Research Summary: Ethereum Name Service: the Good, the Bad, and the Ugly

Thank you @Favvz for this research summary. I have personally used ENS and I find this study very interesting. This is the only in depth research paper I have seen about ENS as well.

I will also try to answer @jyezie’s questions about main use cases. Although, most of it was covered in the OPs Key Takeaway section, I will try to expand on it and give some context to it.

First to address the concern

I think definitely yes. They play a part in the NFT speculation market that is going on right now. The following facts seem to support it. Some of these numbers are just mind boggling.

  • The entire NFT Market Cap is currently at $12 Billion.
  • The highest sale for an ENS is 420 wETH.
  • The market participants also speculate on the ENS token - which is a governance token of the Ethereum Name Service. ENS currently trades at ~$10 with a market cap of ~$200M While reaching an all time high of ~ $82 with a market cap of $1.6 Billion.
  • This is also equally fueled by celebrities owning ENS and posting them on twitter among others. The current minimum price (floor) for 3 digit numerical ENS (Ex. 00x) is 14.5 ETH and the highest sale at 83.5 ETH for 003.eth.
  • ENS in its peak also generated $1M a day in revenue.

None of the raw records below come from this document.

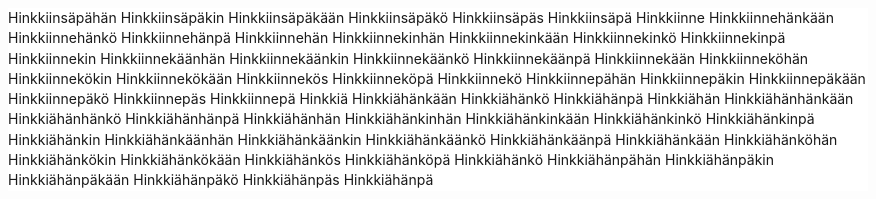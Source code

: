 Hinkkiinsäpähän
Hinkkiinsäpäkin
Hinkkiinsäpäkään
Hinkkiinsäpäkö
Hinkkiinsäpäs
Hinkkiinsäpä
Hinkkiinne
Hinkkiinnehänkään
Hinkkiinnehänkö
Hinkkiinnehänpä
Hinkkiinnehän
Hinkkiinnekinhän
Hinkkiinnekinkään
Hinkkiinnekinkö
Hinkkiinnekinpä
Hinkkiinnekin
Hinkkiinnekäänhän
Hinkkiinnekäänkin
Hinkkiinnekäänkö
Hinkkiinnekäänpä
Hinkkiinnekään
Hinkkiinneköhän
Hinkkiinnekökin
Hinkkiinnekökään
Hinkkiinnekös
Hinkkiinneköpä
Hinkkiinnekö
Hinkkiinnepähän
Hinkkiinnepäkin
Hinkkiinnepäkään
Hinkkiinnepäkö
Hinkkiinnepäs
Hinkkiinnepä
Hinkkiä
Hinkkiähänkään
Hinkkiähänkö
Hinkkiähänpä
Hinkkiähän
Hinkkiähänhänkään
Hinkkiähänhänkö
Hinkkiähänhänpä
Hinkkiähänhän
Hinkkiähänkinhän
Hinkkiähänkinkään
Hinkkiähänkinkö
Hinkkiähänkinpä
Hinkkiähänkin
Hinkkiähänkäänhän
Hinkkiähänkäänkin
Hinkkiähänkäänkö
Hinkkiähänkäänpä
Hinkkiähänkään
Hinkkiähänköhän
Hinkkiähänkökin
Hinkkiähänkökään
Hinkkiähänkös
Hinkkiähänköpä
Hinkkiähänkö
Hinkkiähänpähän
Hinkkiähänpäkin
Hinkkiähänpäkään
Hinkkiähänpäkö
Hinkkiähänpäs
Hinkkiähänpä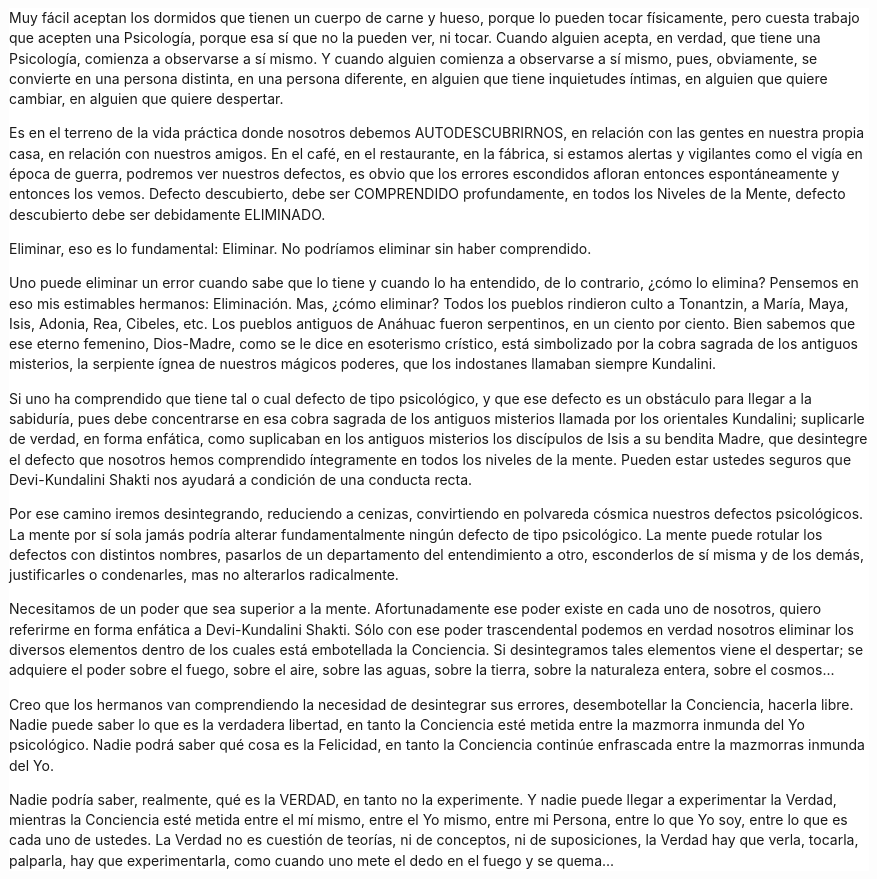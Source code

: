 Muy fácil aceptan los dormidos que tienen un cuerpo de carne y hueso, porque lo pueden tocar físicamente, pero cuesta trabajo que acepten una Psicología, porque esa sí que no la pueden ver, ni tocar. Cuando alguien acepta, en verdad, que tiene una Psicología, comienza a observarse a sí mismo. Y cuando alguien comienza a observarse a sí mismo, pues, obviamente, se convierte en una persona distinta, en una persona diferente, en alguien que tiene inquietudes íntimas, en alguien que quiere cambiar, en alguien que quiere despertar.

Es en el terreno de la vida práctica donde nosotros debemos AUTODESCUBRIRNOS, en relación con las gentes en nuestra propia casa, en relación con nuestros amigos. En el café, en el restaurante, en la fábrica, si estamos alertas y vigilantes como el vigía en época de guerra, podremos ver nuestros defectos, es obvio que los errores escondidos afloran entonces espontáneamente y entonces los vemos. Defecto descubierto, debe ser COMPRENDIDO profundamente, en todos los Niveles de la Mente, defecto descubierto debe ser debidamente ELIMINADO.

Eliminar, eso es lo fundamental: Eliminar. No podríamos eliminar sin haber comprendido.

Uno puede eliminar un error cuando sabe que lo tiene y cuando lo ha entendido, de lo contrario, ¿cómo lo elimina? Pensemos en eso mis estimables hermanos: Eliminación. Mas, ¿cómo eliminar? Todos los pueblos rindieron culto a Tonantzin, a María, Maya, Isis, Adonia, Rea, Cibeles, etc. Los pueblos antiguos de Anáhuac fueron serpentinos, en un ciento por ciento. Bien sabemos que ese eterno femenino, Dios-Madre, como se le dice en esoterismo crístico, está simbolizado por la cobra sagrada de los antiguos misterios, la serpiente ígnea de nuestros mágicos poderes, que los indostanes llamaban siempre Kundalini.

Si uno ha comprendido que tiene tal o cual defecto de tipo psicológico, y que ese defecto es un obstáculo para llegar a la sabiduría, pues debe concentrarse en esa cobra sagrada de los antiguos misterios llamada por los orientales Kundalini; suplicarle de verdad, en forma enfática, como suplicaban en los antiguos misterios los discípulos de Isis a su bendita Madre, que desintegre el defecto que nosotros hemos comprendido íntegramente en todos los niveles de la mente. Pueden estar ustedes seguros que Devi-Kundalini Shakti nos ayudará a condición de una conducta recta.

Por ese camino iremos desintegrando, reduciendo a cenizas, convirtiendo en polvareda cósmica nuestros defectos psicológicos. La mente por sí sola jamás podría alterar fundamentalmente ningún defecto de tipo psicológico. La mente puede rotular los defectos con distintos nombres, pasarlos de un departamento del entendimiento a otro, esconderlos de sí misma y de los demás, justificarles o condenarles, mas no alterarlos radicalmente.

Necesitamos de un poder que sea superior a la mente. Afortunadamente ese poder existe en cada uno de nosotros, quiero referirme en forma enfática a Devi-Kundalini Shakti. Sólo con ese poder trascendental podemos en verdad nosotros eliminar los diversos elementos dentro de los cuales está embotellada la Conciencia. Si desintegramos tales elementos viene el despertar; se adquiere el poder sobre el fuego, sobre el aire, sobre las aguas, sobre la tierra, sobre la naturaleza entera, sobre el cosmos...

Creo que los hermanos van comprendiendo la necesidad de desintegrar sus errores, desembotellar la Conciencia, hacerla libre. Nadie puede saber lo que es la verdadera libertad, en tanto la Conciencia esté metida entre la mazmorra inmunda del Yo psicológico. Nadie podrá saber qué cosa es la Felicidad, en tanto la Conciencia continúe enfrascada entre la mazmorras inmunda del Yo.

Nadie podría saber, realmente, qué es la VERDAD, en tanto no la experimente. Y nadie puede llegar a experimentar la Verdad, mientras la Conciencia esté metida entre el mí mismo, entre el Yo mismo, entre mi Persona, entre lo que Yo soy, entre lo que es cada uno de ustedes. La Verdad no es cuestión de teorías, ni de conceptos, ni de suposiciones, la Verdad hay que verla, tocarla, palparla, hay que experimentarla, como cuando uno mete el dedo en el fuego y se quema...
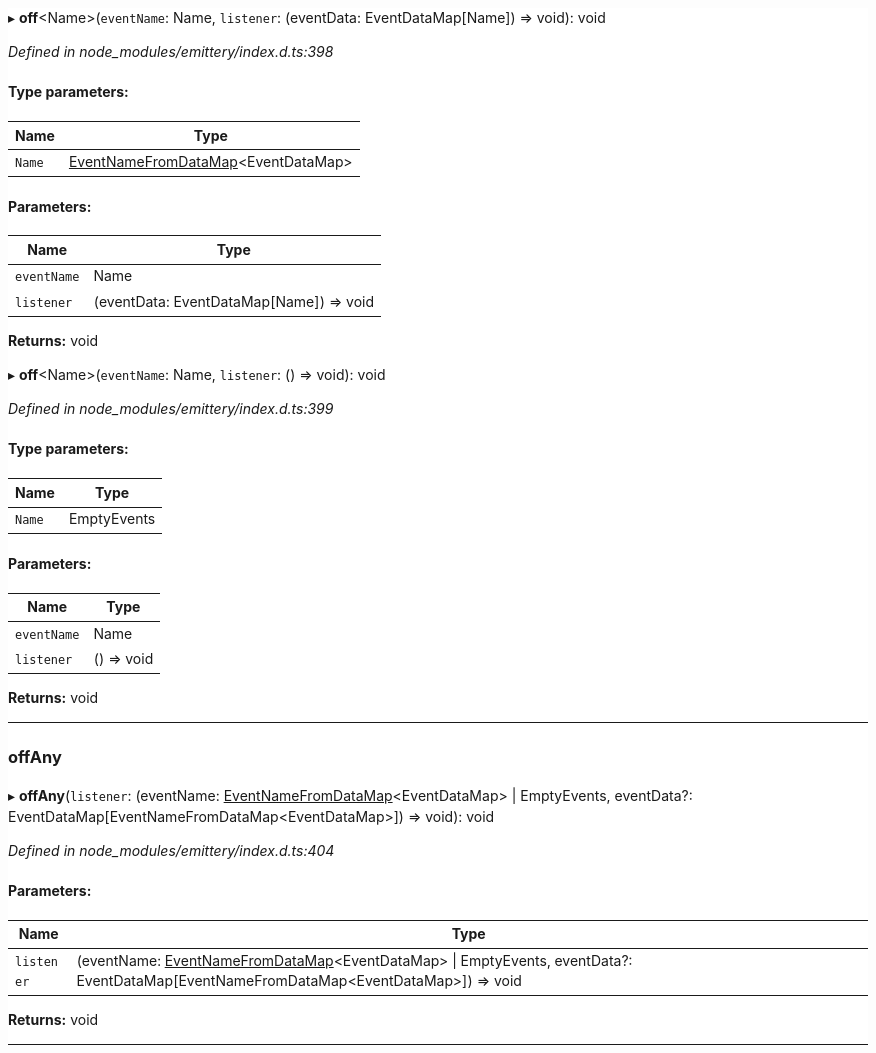 ▸ **off**\<Name>(`eventName`: Name, `listener`: (eventData: EventDataMap[Name]) => void): void

*Defined in node_modules/emittery/index.d.ts:398*

#### Type parameters:

Name | Type |
------ | ------ |
`Name` | [EventNameFromDataMap](_child_.childapi.md#eventnamefromdatamap)\<EventDataMap> |

#### Parameters:

Name | Type |
------ | ------ |
`eventName` | Name |
`listener` | (eventData: EventDataMap[Name]) => void |

**Returns:** void

▸ **off**\<Name>(`eventName`: Name, `listener`: () => void): void

*Defined in node_modules/emittery/index.d.ts:399*

#### Type parameters:

Name | Type |
------ | ------ |
`Name` | EmptyEvents |

#### Parameters:

Name | Type |
------ | ------ |
`eventName` | Name |
`listener` | () => void |

**Returns:** void

___

### offAny

▸ **offAny**(`listener`: (eventName: [EventNameFromDataMap](_child_.childapi.md#eventnamefromdatamap)\<EventDataMap> \| EmptyEvents, eventData?: EventDataMap[EventNameFromDataMap\<EventDataMap>]) => void): void

*Defined in node_modules/emittery/index.d.ts:404*

#### Parameters:

Name | Type |
------ | ------ |
`listener` | (eventName: [EventNameFromDataMap](_child_.childapi.md#eventnamefromdatamap)\<EventDataMap> \| EmptyEvents, eventData?: EventDataMap[EventNameFromDataMap\<EventDataMap>]) => void |

**Returns:** void

___
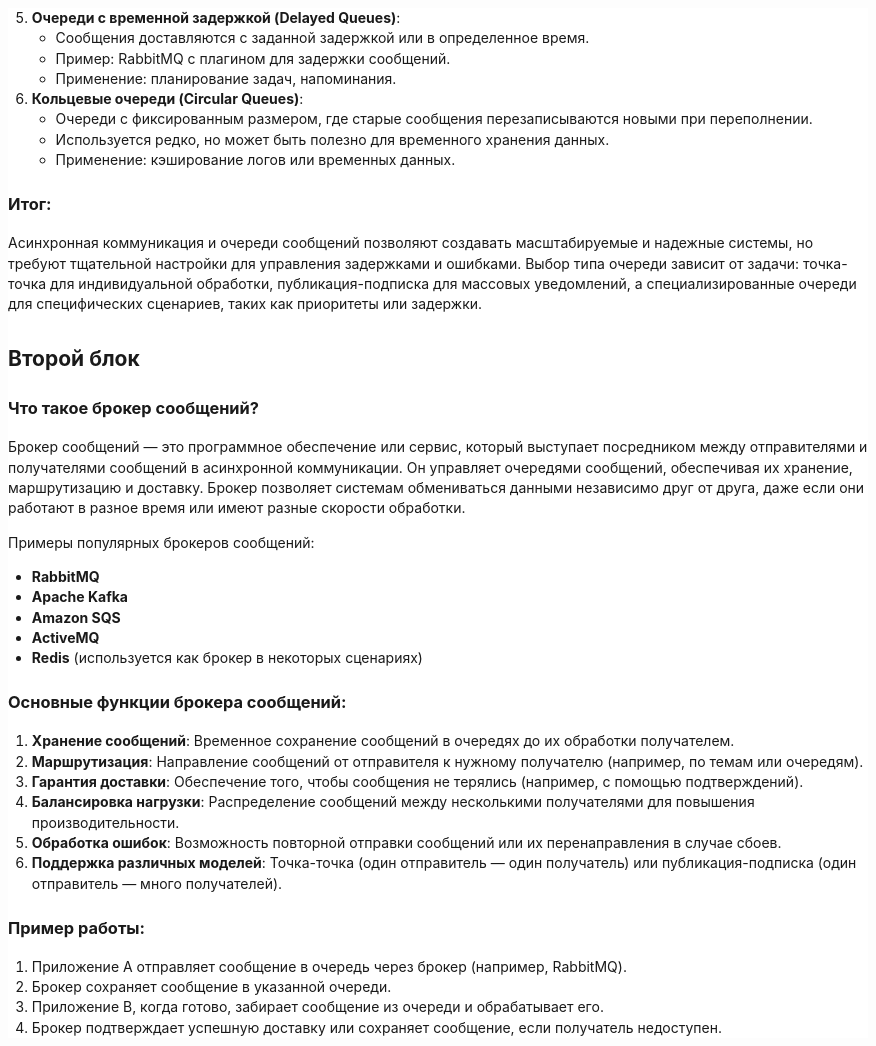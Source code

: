 5. **Очереди с временной задержкой (Delayed Queues)**:
    - Сообщения доставляются с заданной задержкой или в определенное время.
    - Пример: RabbitMQ с плагином для задержки сообщений.
    - Применение: планирование задач, напоминания.
6. **Кольцевые очереди (Circular Queues)**:
    - Очереди с фиксированным размером, где старые сообщения перезаписываются новыми при переполнении.
    - Используется редко, но может быть полезно для временного хранения данных.
    - Применение: кэширование логов или временных данных.

### Итог:

Асинхронная коммуникация и очереди сообщений позволяют создавать масштабируемые и надежные системы, но требуют тщательной настройки для управления задержками и ошибками. Выбор типа очереди зависит от задачи: точка-точка для индивидуальной обработки, публикация-подписка для массовых уведомлений, а специализированные очереди для специфических сценариев, таких как приоритеты или задержки.
## Второй блок
### Что такое брокер сообщений?

Брокер сообщений — это программное обеспечение или сервис, который выступает посредником между отправителями и получателями сообщений в асинхронной коммуникации. Он управляет очередями сообщений, обеспечивая их хранение, маршрутизацию и доставку. Брокер позволяет системам обмениваться данными независимо друг от друга, даже если они работают в разное время или имеют разные скорости обработки.

Примеры популярных брокеров сообщений:

- **RabbitMQ**
- **Apache Kafka**
- **Amazon SQS**
- **ActiveMQ**
- **Redis** (используется как брокер в некоторых сценариях)

### Основные функции брокера сообщений:

1. **Хранение сообщений**: Временное сохранение сообщений в очередях до их обработки получателем.
2. **Маршрутизация**: Направление сообщений от отправителя к нужному получателю (например, по темам или очередям).
3. **Гарантия доставки**: Обеспечение того, чтобы сообщения не терялись (например, с помощью подтверждений).
4. **Балансировка нагрузки**: Распределение сообщений между несколькими получателями для повышения производительности.
5. **Обработка ошибок**: Возможность повторной отправки сообщений или их перенаправления в случае сбоев.
6. **Поддержка различных моделей**: Точка-точка (один отправитель — один получатель) или публикация-подписка (один отправитель — много получателей).

### Пример работы:

1. Приложение A отправляет сообщение в очередь через брокер (например, RabbitMQ).
2. Брокер сохраняет сообщение в указанной очереди.
3. Приложение B, когда готово, забирает сообщение из очереди и обрабатывает его.
4. Брокер подтверждает успешную доставку или сохраняет сообщение, если получатель недоступен.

These numbers goes to show that there is definitely more monetary interest in ENS trading than in its’ use cases. The question that still remains is - How can we aim for global mass adoption with such squatting (as shown in the OP’s post) of ENS names? Would we have the same problems as we have currently in the regular DNS?

ENS would continue to have value as long as the Ethereum L1 exists and continue to scale. To take it a step further, I think the same ENS problems/issues will also be in any other competing naming systems by other smart contract protocols.

Having said that, I think ENS is a perfect way for blockchain address both for visualization and memory. Every application and use case built on Ethereum will want to represent themselves with a .eth domain be it on twitter or in any future decentralized social media.

  • The next big use case after using it as a wallet, is representing content hashes on a decentralized file storage system to point to some text or metadata of some sort, this data can also be a website. By having some website on IPFS one can obtain a Content Identifier (CID) which is a sha-256 type hash and the ENS records can be updated to point to that CID and hence your website. As far as I am aware, the website cannot be altered without changing the CID.

    These websites needs to accessed through web3 browsers like Metamask or Brave. To overcome the browser limitation, there is something called ETH DNS where normal browsers can be used to access the ENS domain with .link at the end of the ENS like - https://vitalik.eth.link/ . Here is a reference if you want to dig deeper.

  • I can also imagine some sort of identity related services using ENSs like voting in polls etc. Although I am not sure how can that actually be implemented.

  • One can also create and rent out subdomains of an organization. I can imagine something like KFC.eth to have a subdomain like NY.KFC.eth. Synonymous to DNS and emails.

It is very exciting to see what applications and use cases unfold through ENSs as they currently seem to be limited as far as our imagination goes. I would like to end this comment by posing a question to the community. Will we have a universal decentralized domain naming system or is a multichain domain system the future? Given that .ENS now has Multi-coin support.